- [EXERCISE REQUIREMENTS]
After locating the line that contains "This completes the" in the following entries, reproduce it and each later line exactly, including the last.

- [EXCERPTED RECORDS]
===============
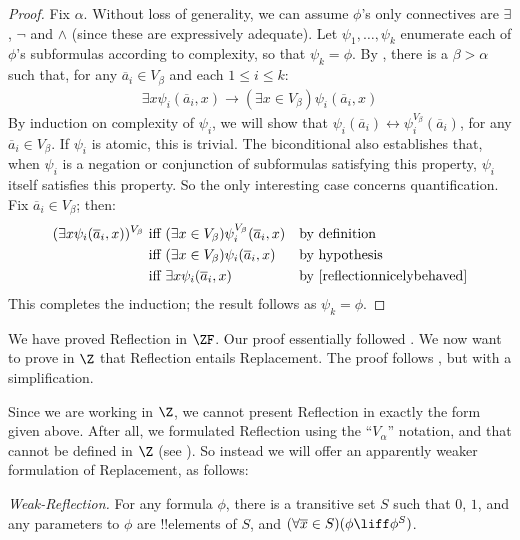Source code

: \documentclass[../../../include/open-logic-section]{subfiles}
\begin{document}
\begin{proof}[Proof] 
Fix $\alpha$. Without loss of generality, we can assume $\phi$'s only
connectives are $\exists$, $\lnot$ and $\land$ (since these are
expressively adequate). Let $\psi_1, \ldots, \psi_k$ enumerate each of
$\phi$'s subformulas according to complexity, so that $\psi_k = \phi$.
By , there is a $\beta > \alpha$ such that, for
any $\overline{a}_i \in V_\beta$ and each $1 \leq i \leq k$:
\begin{align}\label{reflectionnicelybehaved}
	\exists x\psi_i(\overline{a}_i, x) \rightarrow 
	(\exists x \in V_\beta) \psi_i(\overline{a}_i, x)\tag{*}
\end{align}
By induction on complexity of $\psi_i$, we will show that
$\psi_i(\overline{a}_i) \leftrightarrow
\psi_i^{V_\beta}(\overline{a}_i)$, for any  $\overline{a}_i \in
V_\beta$. 	If $\psi_i$ is atomic, this is trivial. The biconditional
also establishes that, when $\psi_i$ is a negation or conjunction of
subformulas satisfying this property, $\psi_i$ itself satisfies this
property. So the only interesting case concerns quantification. Fix
$\overline{a}_i \in V_\beta$; then:
\begin{align*}
	(\exists x \psi_i(\overline{a}_i, x))^{V_\beta}
	&\text{ iff }
	(\exists x \in V_\beta)\psi_i^{V_\beta}(\overline{a}_i, x)
	&&\text{by definition}\\
	&\text{ iff }
	(\exists x \in V_\beta)\psi_i(\overline{a}_i,  x)
	&&\text{by hypothesis}\\
	&\text{ iff }
	\exists x \psi_i(\overline{a}_i, x)
	&&\text{by \eqref{reflectionnicelybehaved}}
\end{align*}
This completes the induction; the result follows as $\psi_k = \phi$.
\end{proof}

We have proved Reflection in $\ZF$. Our proof essentially
followed \cite{Montague1961}. We now want to prove in $\Z$ that
Reflection entails Replacement. The proof follows \cite{Levy1960},
but with a simplification. 

Since we are working in $\Z$, we cannot present Reflection in exactly
the form given above. After all, we formulated Reflection using the
``$V_\alpha$'' notation, and that cannot be defined in $\Z$ (see
). So instead we will offer an apparently
weaker formulation of Replacement, as follows:

\begin{defish}
\emph{Weak-Reflection.} For any formula $\phi$, there is a transitive
set $S$ such that $0$, $1$, and any parameters to $\phi$ are
!!{element}s of $S$, and $(\forall \overline{x} \in S)(\phi \liff
\phi^S)$.
\end{defish}
\end{document}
===============
- [EXERCISE SOLUTION]
This completes the induction; the result follows as $\psi_k = \phi$.
\end{proof}

We have proved Reflection in $\ZF$. Our proof essentially
followed \cite{Montague1961}. We now want to prove in $\Z$ that
Reflection entails Replacement. The proof follows \cite{Levy1960},
but with a simplification. 

Since we are working in $\Z$, we cannot present Reflection in exactly
the form given above. After all, we formulated Reflection using the
``$V_\alpha$'' notation, and that cannot be defined in $\Z$ (see
). So instead we will offer an apparently
weaker formulation of Replacement, as follows:

\begin{defish}
\emph{Weak-Reflection.} For any formula $\phi$, there is a transitive
set $S$ such that $0$, $1$, and any parameters to $\phi$ are
!!{element}s of $S$, and $(\forall \overline{x} \in S)(\phi \liff
\phi^S)$.
\end{defish}
\end{document}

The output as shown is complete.